**What this task involves**
From the first line to the last, give the records again exactly and skip the pictures.

**Extracted material**
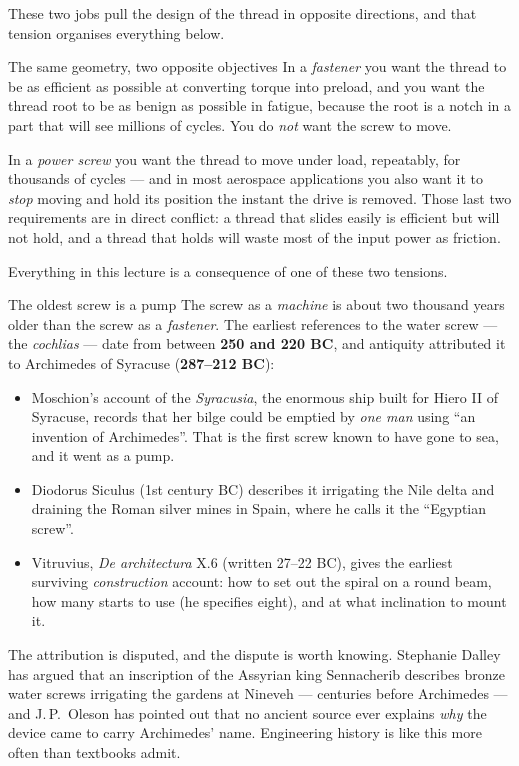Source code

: \documentclass[11pt,a4paper]{article}
\begin{document}
These two jobs pull the design of the thread in opposite directions, and that tension organises
everything below.

\begin{keybox}{The same geometry, two opposite objectives}
In a \emph{fastener} you want the thread to be as efficient as possible at converting torque into
preload, and you want the thread root to be as benign as possible in fatigue, because the root is a
notch in a part that will see millions of cycles. You do \emph{not} want the screw to move.

In a \emph{power screw} you want the thread to move under load, repeatably, for thousands of cycles ---
and in most aerospace applications you also want it to \emph{stop} moving and hold its position the
instant the drive is removed. Those last two requirements are in direct conflict: a thread that slides
easily is efficient but will not hold, and a thread that holds will waste most of the input power as
friction.

Everything in this lecture is a consequence of one of these two tensions.
\end{keybox}

\begin{aerobox}{The oldest screw is a pump}
The screw as a \emph{machine} is about two thousand years older than the screw as a \emph{fastener}.
The earliest references to the water screw --- the \emph{cochlias} --- date from between
\textbf{250 and 220 BC}, and antiquity attributed it to Archimedes of Syracuse
(\textbf{287--212 BC}):

\begin{itemize}[leftmargin=*,itemsep=1pt]
\item Moschion's account of the \emph{Syracusia}, the enormous ship built for Hiero II of Syracuse,
  records that her bilge could be emptied by \emph{one man} using ``an invention of Archimedes''.
  That is the first screw known to have gone to sea, and it went as a pump.
\item Diodorus Siculus (1st century BC) describes it irrigating the Nile delta and draining the
  Roman silver mines in Spain, where he calls it the ``Egyptian screw''.
\item Vitruvius, \emph{De architectura} X.6 (written 27--22 BC), gives the earliest surviving
  \emph{construction} account: how to set out the spiral on a round beam, how many starts to use
  (he specifies eight), and at what inclination to mount it.
\end{itemize}

\medskip
The attribution is disputed, and the dispute is worth knowing. Stephanie Dalley has argued that an
inscription of the Assyrian king Sennacherib describes bronze water screws irrigating the gardens at
Nineveh --- centuries before Archimedes --- and J.\,P.\ Oleson has pointed out that no ancient
source ever explains \emph{why} the device came to carry Archimedes' name. Engineering history is
like this more often than textbooks admit.
\end{aerobox}
\end{document}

**Solution to this problem**
Source code

: \documentclass[11pt,a4paper]{article}
\begin{document}
These two jobs pull the design of the thread in opposite directions, and that tension organises
everything below.

\begin{keybox}{The same geometry, two opposite objectives}
In a \emph{fastener} you want the thread to be as efficient as possible at converting torque into
preload, and you want the thread root to be as benign as possible in fatigue, because the root is a
notch in a part that will see millions of cycles. You do \emph{not} want the screw to move.

In a \emph{power screw} you want the thread to move under load, repeatably, for thousands of cycles ---
and in most aerospace applications you also want it to \emph{stop} moving and hold its position the
instant the drive is removed. Those last two requirements are in direct conflict: a thread that slides
easily is efficient but will not hold, and a thread that holds will waste most of the input power as
friction.

Everything in this lecture is a consequence of one of these two tensions.
\end{keybox}

\begin{aerobox}{The oldest screw is a pump}
The screw as a \emph{machine} is about two thousand years older than the screw as a \emph{fastener}.
The earliest references to the water screw --- the \emph{cochlias} --- date from between
\textbf{250 and 220 BC}, and antiquity attributed it to Archimedes of Syracuse
(\textbf{287--212 BC}):

\begin{itemize}[leftmargin=*,itemsep=1pt]
\item Moschion's account of the \emph{Syracusia}, the enormous ship built for Hiero II of Syracuse,
  records that her bilge could be emptied by \emph{one man} using ``an invention of Archimedes''.
  That is the first screw known to have gone to sea, and it went as a pump.
\item Diodorus Siculus (1st century BC) describes it irrigating the Nile delta and draining the
  Roman silver mines in Spain, where he calls it the ``Egyptian screw''.
\item Vitruvius, \emph{De architectura} X.6 (written 27--22 BC), gives the earliest surviving
  \emph{construction} account: how to set out the spiral on a round beam, how many starts to use
  (he specifies eight), and at what inclination to mount it.
\end{itemize}

\medskip
The attribution is disputed, and the dispute is worth knowing. Stephanie Dalley has argued that an
inscription of the Assyrian king Sennacherib describes bronze water screws irrigating the gardens at
Nineveh --- centuries before Archimedes --- and J.\,P.\ Oleson has pointed out that no ancient
source ever explains \emph{why} the device came to carry Archimedes' name. Engineering history is
like this more often than textbooks admit.
\end{aerobox}
\end{document}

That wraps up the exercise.